(EXERCISE DIRECTIONS) Please retype the entries below exactly, only from their first line through the line containing "파일의 변화를 시간에", leaving every picture out.

Rendered images with source text
=-=-=-=-=

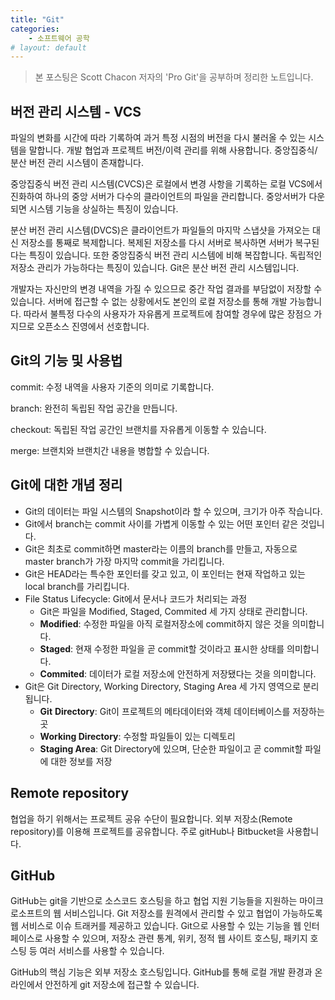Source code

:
 ```yaml
---
title: "Git"
categories:
    - 소프트웨어 공학
# layout: default
---
```

> 본 포스팅은 Scott Chacon 저자의 'Pro Git'을 공부하며 정리한 노트입니다.

버전 관리 시스템 -  VCS
---

파일의 변화를 시간에 따라 기록하여 과거 특정 시점의 버전을 다시 불러올 수 있는 시스템을 말합니다. 개발 협업과 프로젝트 버전/이력 관리를 위해 사용합니다. 중앙집중식/분산 버전 관리 시스템이 존재합니다.

중앙집중식 버전 관리 시스템(CVCS)은 로컬에서 변경 사항을 기록하는 로컬 VCS에서 진화하여 하나의 중앙 서버가 다수의 클라이언트의 파일을 관리합니다. 중앙서버가 다운되면 시스템 기능을 상실하는 특징이 있습니다.

분산 버전 관리 시스템(DVCS)은 클라이언트가 파일들의 마지막 스냅샷을 가져오는 대신 저장소를 통째로 복제합니다. 복제된 저장소를 다시 서버로 복사하면 서버가 복구된다는 특징이 있습니다. 또한 중앙집중식 버전 관리 시스템에 비해 복잡합니다. 독립적인 저장소 관리가 가능하다는 특징이 있습니다. Git은 분산 버전 관리 시스템입니다.

개발자는 자신만의 변경 내역을 가질 수 있으므로 중간 작업 결과를 부담없이 저장할 수 있습니다. 서버에 접근할 수 없는 상황에서도 본인의 로컬 저장소를 통해 개발 가능합니다. 따라서 불특정 다수의 사용자가 자유롭게 프로젝트에 참여할 경우에 많은 장점으 가지므로 오픈소스 진영에서 선호합니다. 

Git의 기능 및 사용법
---

commit: 수정 내역을 사용자 기준의 의미로 기록합니다.

branch: 완전히 독립된 작업 공간을 만듭니다.

checkout: 독립된 작업 공간인 브랜치를 자유롭게 이동할 수 있습니다.

merge: 브랜치와 브랜치간 내용을 병합할 수 있습니다.

Git에 대한 개념 정리
---

- Git의 데이터는 파일 시스템의 Snapshot이라 할 수 있으며, 크기가 아주 작습니다.
- Git에서 branch는 commit 사이를 가볍게 이동할 수 있는 어떤 포인터 같은 것입니다.
- Git은 최초로 commit하면 master라는 이름의 branch를 만들고, 자동으로 master branch가 가장 마지막 commit을 가리킵니다.
- Git은 HEAD라는 특수한 포인터를 갖고 있고, 이 포인터는 현재 작업하고 있는 local branch를 가리킵니다.
- File Status Lifecycle: Git에서 문서나 코드가 처리되는 과정
    - Git은 파일을 Modified, Staged, Commited 세 가지 상태로 관리합니다.
    - **Modified**: 수정한 파일을 아직 로컬저장소에 commit하지 않은 것을 의미합니다.
    - **Staged**: 현재 수정한 파일을 곧 commit할 것이라고 표시한 상태를 의미합니다.
    - **Commited**: 데이터가 로컬 저장소에 안전하게 저장됐다는 것을 의미합니다.
- Git은 Git Directory, Working Directory, Staging Area 세 가지 영역으로 분리됩니다.
    - **Git** **Directory**: Git이 프로젝트의 메타데이터와 객체 데이터베이스를 저장하는 곳
    - **Working Directory**: 수정할 파일들이 있는 디렉토리
    - **Staging Area**: Git Directory에 있으며, 단순한 파일이고 곧 commit할 파일에 대한 정보를 저장

Remote repository
---

협업을 하기 위해서는 프로젝트 공유 수단이 필요합니다. 외부 저장소(Remote repository)를 이용해 프로젝트를 공유합니다. 주로 gitHub나 Bitbucket을 사용합니다. 

GitHub
---

GitHub는 git을 기반으로 소스코드 호스팅을 하고 협업 지원 기능들을 지원하는 마이크로소프트의 웹 서비스입니다. Git 저장소를 원격에서 관리할 수 있고 협업이 가능하도록 웹 서비스로 이슈 트래커를 제공하고 있습니다. Git으로 사용할 수 있는 기능을 웹 인터페이스로 사용할 수 있으며, 저장소 관련 통계, 위키, 정적 웹 사이트 호스팅, 패키지 호스팅 등 여러 서비스를 사용할 수 있습니다. 

GitHub의 핵심 기능은 외부 저장소 호스팅입니다. GitHub를 통해 로컬 개발 환경과 온라인에서 안전하게 git 저장소에 접근할 수 있습니다.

=-=-=-=-=

(ANSWER SPACE)
Source code

:
 ```yaml
---
title: "Git"
categories:
    - 소프트웨어 공학
# layout: default
---
```

> 본 포스팅은 Scott Chacon 저자의 'Pro Git'을 공부하며 정리한 노트입니다.

버전 관리 시스템 -  VCS
---

파일의 변화를 시간에 따라 기록하여 과거 특정 시점의 버전을 다시 불러올 수 있는 시스템을 말합니다. 개발 협업과 프로젝트 버전/이력 관리를 위해 사용합니다. 중앙집중식/분산 버전 관리 시스템이 존재합니다.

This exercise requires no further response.